Blakely, 542 U.S. at 303-04, 124 S. Ct. at 2537 (citations and quotation omitted).  "Any fact (other than a prior conviction) which is necessary to support a sentence exceeding the maximum authorized by the facts established by a plea of guilty or a jury verdict must be admitted by the defendant or proved to a jury beyond a reasonable doubt."  United States v. Booker, 125 S. Ct. 738, 756 (2005).  The Minnesota Supreme Court recently held that Minn. Sent. Guidelines II.D was unconstitutional as applied, violating the defendant's Sixth Amendment right to a jury trial, to the extent that it authorized the district court to impose an upward durational sentencing departure upon finding an aggravating factor without the aid of a jury.  State v. Shattuck, 704 N.W.2d 131, 142 (Minn. 2005).

Here, the district court imposed the sentencing departure based on its determination that "[t]he victim was particularly vulnerable, being eight months pregnant, at the time of the offense and the victim's vulnerability was known by Mr. Higgs at the time of the offense."   While a defendant may waive the right to a jury trial, this court has held that under Blakely, an upward durational departure may not be based on a defendant's admission unless that admission is accompanied by the defendant's waiver of his right to a jury trial on the aggravating factor.  State v. Hagen, 690 N.W.2d 155, 158-59 (Minn. App. 2004).  Even if we infer from Higgs's plea-hearing testimony that he knew J.A.R. was pregnant,[1] he did not make an on-the-record waiver of his right to a jury trial on the aggravating factor.  Therefore, the district court could not rely on the admission as a basis for the departure.

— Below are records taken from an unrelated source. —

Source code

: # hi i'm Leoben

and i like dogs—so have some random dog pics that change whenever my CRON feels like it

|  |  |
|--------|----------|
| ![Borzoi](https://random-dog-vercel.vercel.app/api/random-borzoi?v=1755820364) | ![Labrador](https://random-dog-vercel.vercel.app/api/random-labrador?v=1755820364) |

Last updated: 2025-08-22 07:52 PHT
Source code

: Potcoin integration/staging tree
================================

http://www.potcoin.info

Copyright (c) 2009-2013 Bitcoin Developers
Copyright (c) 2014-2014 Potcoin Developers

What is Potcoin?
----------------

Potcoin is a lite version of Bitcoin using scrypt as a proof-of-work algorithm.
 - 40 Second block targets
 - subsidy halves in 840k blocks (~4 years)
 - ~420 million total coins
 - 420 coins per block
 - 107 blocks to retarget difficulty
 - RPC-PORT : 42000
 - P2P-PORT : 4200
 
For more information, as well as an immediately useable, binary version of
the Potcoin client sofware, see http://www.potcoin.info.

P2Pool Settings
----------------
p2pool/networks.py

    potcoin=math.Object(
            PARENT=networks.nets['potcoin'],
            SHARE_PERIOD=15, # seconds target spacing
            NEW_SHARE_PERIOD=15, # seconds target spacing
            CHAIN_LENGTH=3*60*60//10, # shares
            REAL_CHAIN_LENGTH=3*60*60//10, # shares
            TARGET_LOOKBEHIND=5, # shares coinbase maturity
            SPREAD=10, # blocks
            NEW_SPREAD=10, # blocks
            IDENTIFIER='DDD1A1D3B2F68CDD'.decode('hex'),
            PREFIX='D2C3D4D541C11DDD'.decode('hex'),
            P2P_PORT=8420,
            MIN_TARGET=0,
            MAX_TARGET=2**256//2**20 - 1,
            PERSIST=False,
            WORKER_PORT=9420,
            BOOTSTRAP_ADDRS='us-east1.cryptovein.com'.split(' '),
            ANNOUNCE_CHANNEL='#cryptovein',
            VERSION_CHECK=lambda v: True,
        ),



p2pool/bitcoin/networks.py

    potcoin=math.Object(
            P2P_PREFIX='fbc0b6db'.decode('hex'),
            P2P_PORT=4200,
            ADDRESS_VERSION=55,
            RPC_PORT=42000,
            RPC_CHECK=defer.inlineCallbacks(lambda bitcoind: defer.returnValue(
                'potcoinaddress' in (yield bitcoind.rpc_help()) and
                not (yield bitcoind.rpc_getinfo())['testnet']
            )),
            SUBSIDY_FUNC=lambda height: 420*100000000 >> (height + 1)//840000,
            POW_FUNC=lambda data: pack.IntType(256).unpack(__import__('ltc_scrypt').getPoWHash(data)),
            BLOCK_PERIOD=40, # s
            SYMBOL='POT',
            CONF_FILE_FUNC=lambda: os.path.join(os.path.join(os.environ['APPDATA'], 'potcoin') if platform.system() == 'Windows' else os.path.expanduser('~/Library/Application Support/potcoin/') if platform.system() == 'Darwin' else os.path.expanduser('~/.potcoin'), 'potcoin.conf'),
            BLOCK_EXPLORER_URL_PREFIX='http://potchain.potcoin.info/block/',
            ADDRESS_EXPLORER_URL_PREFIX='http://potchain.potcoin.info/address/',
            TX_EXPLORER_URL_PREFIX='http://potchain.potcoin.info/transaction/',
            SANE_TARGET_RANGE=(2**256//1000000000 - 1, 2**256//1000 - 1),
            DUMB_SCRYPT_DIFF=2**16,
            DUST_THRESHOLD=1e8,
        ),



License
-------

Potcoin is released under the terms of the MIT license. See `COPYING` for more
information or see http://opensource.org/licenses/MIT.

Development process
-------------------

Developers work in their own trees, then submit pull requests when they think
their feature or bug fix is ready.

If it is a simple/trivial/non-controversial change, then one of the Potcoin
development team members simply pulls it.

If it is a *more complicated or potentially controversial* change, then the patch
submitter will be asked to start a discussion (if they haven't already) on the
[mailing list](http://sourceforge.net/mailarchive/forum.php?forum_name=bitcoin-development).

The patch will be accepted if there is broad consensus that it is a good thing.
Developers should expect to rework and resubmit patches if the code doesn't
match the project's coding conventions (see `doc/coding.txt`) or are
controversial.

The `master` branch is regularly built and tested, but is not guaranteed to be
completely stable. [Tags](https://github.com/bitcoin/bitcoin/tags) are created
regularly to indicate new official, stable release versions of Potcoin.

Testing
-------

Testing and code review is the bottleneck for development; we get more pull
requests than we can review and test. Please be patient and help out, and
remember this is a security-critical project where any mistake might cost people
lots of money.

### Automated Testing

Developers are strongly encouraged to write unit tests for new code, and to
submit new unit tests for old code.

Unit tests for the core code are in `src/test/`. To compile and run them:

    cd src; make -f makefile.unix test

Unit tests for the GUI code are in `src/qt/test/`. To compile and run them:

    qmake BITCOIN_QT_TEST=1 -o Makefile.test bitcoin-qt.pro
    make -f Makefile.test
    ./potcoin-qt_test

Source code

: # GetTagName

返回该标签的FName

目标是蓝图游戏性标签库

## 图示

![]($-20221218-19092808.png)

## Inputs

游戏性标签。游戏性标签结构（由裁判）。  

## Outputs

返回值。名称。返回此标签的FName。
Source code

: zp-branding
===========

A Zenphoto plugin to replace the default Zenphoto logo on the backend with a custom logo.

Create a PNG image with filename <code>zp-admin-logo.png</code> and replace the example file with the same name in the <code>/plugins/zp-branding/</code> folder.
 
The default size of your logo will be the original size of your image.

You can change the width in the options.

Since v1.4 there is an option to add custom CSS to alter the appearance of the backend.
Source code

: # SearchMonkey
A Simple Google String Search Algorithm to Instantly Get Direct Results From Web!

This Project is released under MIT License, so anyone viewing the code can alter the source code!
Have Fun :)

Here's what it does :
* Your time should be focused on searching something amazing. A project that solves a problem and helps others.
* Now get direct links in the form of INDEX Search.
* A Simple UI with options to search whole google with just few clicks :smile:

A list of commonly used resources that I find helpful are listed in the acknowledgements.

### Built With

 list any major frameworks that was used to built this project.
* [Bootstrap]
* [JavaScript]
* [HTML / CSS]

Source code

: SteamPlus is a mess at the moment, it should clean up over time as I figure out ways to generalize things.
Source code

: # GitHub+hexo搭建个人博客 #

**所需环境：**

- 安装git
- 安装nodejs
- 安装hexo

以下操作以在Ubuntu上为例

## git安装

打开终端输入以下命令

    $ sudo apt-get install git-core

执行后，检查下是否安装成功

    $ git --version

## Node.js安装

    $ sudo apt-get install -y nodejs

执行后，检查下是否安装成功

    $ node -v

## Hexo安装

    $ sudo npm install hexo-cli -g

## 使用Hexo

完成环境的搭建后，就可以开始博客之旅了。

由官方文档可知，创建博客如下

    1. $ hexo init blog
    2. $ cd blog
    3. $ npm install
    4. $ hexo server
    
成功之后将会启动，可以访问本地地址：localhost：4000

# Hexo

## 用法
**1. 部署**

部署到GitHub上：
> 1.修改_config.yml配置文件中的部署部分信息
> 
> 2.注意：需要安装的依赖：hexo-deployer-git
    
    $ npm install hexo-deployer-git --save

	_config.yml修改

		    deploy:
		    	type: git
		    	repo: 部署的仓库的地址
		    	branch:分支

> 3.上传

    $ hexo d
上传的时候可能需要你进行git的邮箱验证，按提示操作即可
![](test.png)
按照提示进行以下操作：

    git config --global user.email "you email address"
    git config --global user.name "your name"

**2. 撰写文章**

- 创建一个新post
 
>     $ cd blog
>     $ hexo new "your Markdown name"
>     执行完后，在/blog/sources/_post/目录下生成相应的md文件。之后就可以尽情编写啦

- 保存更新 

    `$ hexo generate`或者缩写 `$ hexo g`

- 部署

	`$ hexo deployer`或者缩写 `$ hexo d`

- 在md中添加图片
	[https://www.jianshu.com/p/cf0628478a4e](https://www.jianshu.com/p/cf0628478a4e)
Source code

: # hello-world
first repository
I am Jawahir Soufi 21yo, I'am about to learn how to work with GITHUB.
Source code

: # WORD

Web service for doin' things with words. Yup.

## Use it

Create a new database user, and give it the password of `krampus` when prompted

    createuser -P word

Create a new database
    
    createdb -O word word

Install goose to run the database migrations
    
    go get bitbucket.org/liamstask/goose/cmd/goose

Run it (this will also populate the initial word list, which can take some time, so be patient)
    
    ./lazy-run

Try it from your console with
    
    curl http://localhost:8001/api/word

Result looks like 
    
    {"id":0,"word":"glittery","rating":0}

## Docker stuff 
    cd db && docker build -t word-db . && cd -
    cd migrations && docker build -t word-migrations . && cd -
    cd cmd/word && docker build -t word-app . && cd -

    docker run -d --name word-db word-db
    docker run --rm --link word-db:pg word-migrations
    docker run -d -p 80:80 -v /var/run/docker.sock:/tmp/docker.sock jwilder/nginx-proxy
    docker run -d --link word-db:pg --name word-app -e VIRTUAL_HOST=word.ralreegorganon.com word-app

The state argues that, even if the district court's reliance on Higgs's admission violated Blakely,the error is harmless because the only fact that needed to be found by a jury was that J.A.R. was pregnant, and given the evidence, the jury could not possibly find anything other than that she was pregnant.[2]  The state's argument is based on the premise that pregnancy is, by itself, an aggravating factor.  But the district court did not simply base the departure on the fact that J.A.R. was pregnant.  Rather, the district court determined that J.A.R. was particularly vulnerable because she was pregnant.

            In State v. Davis, 540 N.W.2d 88, 91 (Minn. App. 1995), review denied (Minn. Jan. 31, 1996), and State v. Wickstrom, 405 N.W.2d 1, 6-7 (Minn. App. 1987), review denied (Minn. June 30, 1987), this court affirmed departures based on particular vulnerability due to the victim's pregnancy.  But those cases involved assaults on pregnant victims who were kicked or punched in the abdomen and experienced cramping and premature labor, consequences that would not have occurred if the victims had not been pregnant.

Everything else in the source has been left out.